Lázaro abandona la oficina cansado de un trabajo burocrático que aborrece. Ha pasado un día como tantos, acompañado de papeles que le hablan de asuntos que no le interesan, asomado a un ordenador por el que ve pasar la vida como por una ventana cerrada.
Ya al atardecer de una primavera que aún se resiste a abandonar el frío, se imagina a Pessoa intentando sentir el tedio de manera que no duela paseando por la Rua dos Douradores. Sonríe por la comparación excesiva que se le ha ocurrido. Baja por Hernán Cortés, donde vive, una calle quizá demasiado corta y angosta para personaje de tanto lustre como fuera el conquistador, pero a él le gusta su aire decadente. Lázaro escribe en el poco tiempo que tiene libre,quiere ser escritor pero hasta ahora solo ha publicado un libro en el que se mezclan poemas en prosa y narraciones cortas.
Saluda a Antonio, el pescadero, que termina de limpiar la tienda mientras llena de aromas marinos el recorrido taciturno de una ciudaddel interior, y a Ana, la camarera del Espantaperros, un bar que con su fachada de rojo atrevido colorea la costumbre ocre de la calle. Sube a su estudio, una pieza con cuarto de baño y cocina para entrar y salir de lado y un dormitorio suficiente, centrado por una cama grande, reclamo de una compañía que necesita pero rechaza confesar.
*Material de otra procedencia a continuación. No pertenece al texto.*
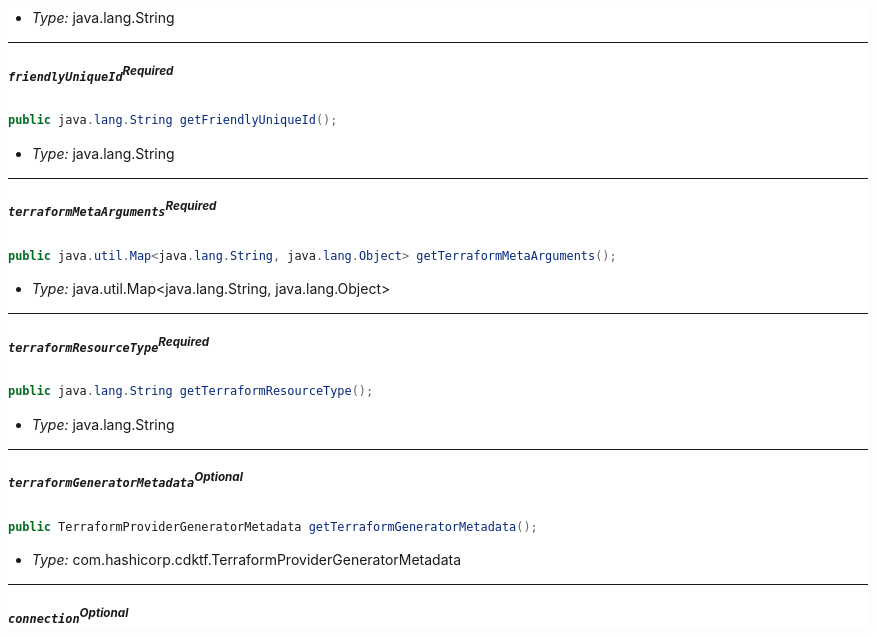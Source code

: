 - *Type:* java.lang.String

---

##### `friendlyUniqueId`<sup>Required</sup> <a name="friendlyUniqueId" id="rhizo-co-terraform-provider-oci.dataintegrationWorkspaceFolder.DataintegrationWorkspaceFolder.property.friendlyUniqueId"></a>

```java
public java.lang.String getFriendlyUniqueId();
```

- *Type:* java.lang.String

---

##### `terraformMetaArguments`<sup>Required</sup> <a name="terraformMetaArguments" id="rhizo-co-terraform-provider-oci.dataintegrationWorkspaceFolder.DataintegrationWorkspaceFolder.property.terraformMetaArguments"></a>

```java
public java.util.Map<java.lang.String, java.lang.Object> getTerraformMetaArguments();
```

- *Type:* java.util.Map<java.lang.String, java.lang.Object>

---

##### `terraformResourceType`<sup>Required</sup> <a name="terraformResourceType" id="rhizo-co-terraform-provider-oci.dataintegrationWorkspaceFolder.DataintegrationWorkspaceFolder.property.terraformResourceType"></a>

```java
public java.lang.String getTerraformResourceType();
```

- *Type:* java.lang.String

---

##### `terraformGeneratorMetadata`<sup>Optional</sup> <a name="terraformGeneratorMetadata" id="rhizo-co-terraform-provider-oci.dataintegrationWorkspaceFolder.DataintegrationWorkspaceFolder.property.terraformGeneratorMetadata"></a>

```java
public TerraformProviderGeneratorMetadata getTerraformGeneratorMetadata();
```

- *Type:* com.hashicorp.cdktf.TerraformProviderGeneratorMetadata

---

##### `connection`<sup>Optional</sup> <a name="connection" id="rhizo-co-terraform-provider-oci.dataintegrationWorkspaceFolder.DataintegrationWorkspaceFolder.property.connection"></a>
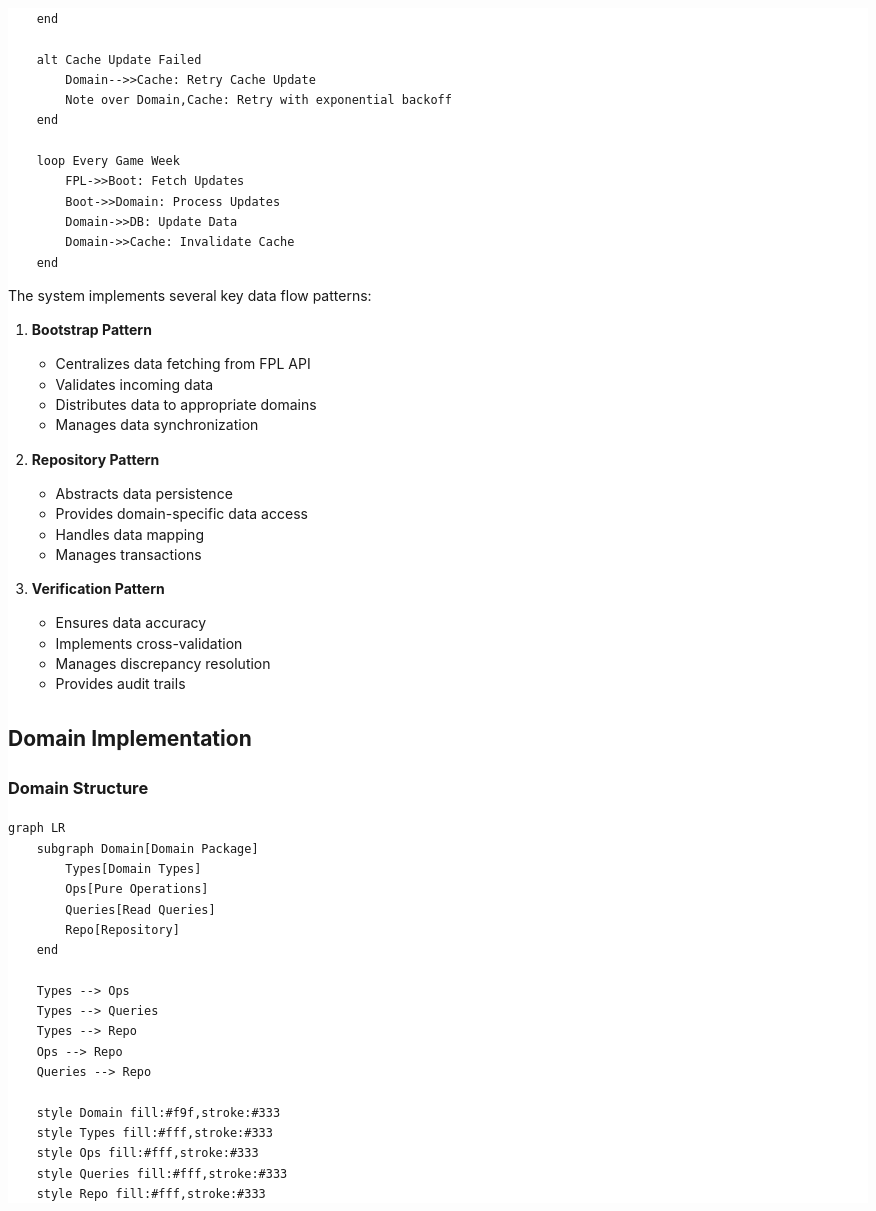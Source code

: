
 ```mermaid
    end

    alt Cache Update Failed
        Domain-->>Cache: Retry Cache Update
        Note over Domain,Cache: Retry with exponential backoff
    end

    loop Every Game Week
        FPL->>Boot: Fetch Updates
        Boot->>Domain: Process Updates
        Domain->>DB: Update Data
        Domain->>Cache: Invalidate Cache
    end
```

The system implements several key data flow patterns:

1. **Bootstrap Pattern**

   - Centralizes data fetching from FPL API
   - Validates incoming data
   - Distributes data to appropriate domains
   - Manages data synchronization

2. **Repository Pattern**

   - Abstracts data persistence
   - Provides domain-specific data access
   - Handles data mapping
   - Manages transactions

3. **Verification Pattern**
   - Ensures data accuracy
   - Implements cross-validation
   - Manages discrepancy resolution
   - Provides audit trails

## Domain Implementation

### Domain Structure

```mermaid
graph LR
    subgraph Domain[Domain Package]
        Types[Domain Types]
        Ops[Pure Operations]
        Queries[Read Queries]
        Repo[Repository]
    end

    Types --> Ops
    Types --> Queries
    Types --> Repo
    Ops --> Repo
    Queries --> Repo

    style Domain fill:#f9f,stroke:#333
    style Types fill:#fff,stroke:#333
    style Ops fill:#fff,stroke:#333
    style Queries fill:#fff,stroke:#333
    style Repo fill:#fff,stroke:#333
```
La estancia principal es una sala llena de libros a presión en anaqueles atiborrados, folios manuscritos por encima de cualquier superficie y una mesa con un ordenador portátil al que se adhiere una botella de whisky siempre a medias, frente a una ventana que desea mirar al exterior sin conseguirlo del todo.
Lázaro recuerda constantemente a la mujer que lleva cruzándose semanas, de piel blanquísima que contrasta con un largo pelo azabache. Al pasar a su lado, ella le mira con sus ojos grandes y oscuros como envolviéndole, él agacha la cabeza tímidamente, aunque se vuelve con disimulo al cabo de un rato para ver de lejos como sus caderas le cambian el ritmo a la tarde.
Es viernes noche y en el rincón del bar, Jara y Lázaro intercambian miradas furtivas hasta terminar confesándose pesares y anhelos.
Los tacones de ella, cuando sube las escaleras con decisión, ponen música al deseo, él sonríe y la Luna actúa como testigo. En el estudio se enredan en caricias necesarias que prologan un sexo pausado que pretende atrapar el tiempo, o detenerlo. Una mirada de ella vale para desarmar cada esquina de su cuerpo. Los jadeos, que suenan a canción lírica contra la soledad, tiñen la noche pacense de celestes y blancos.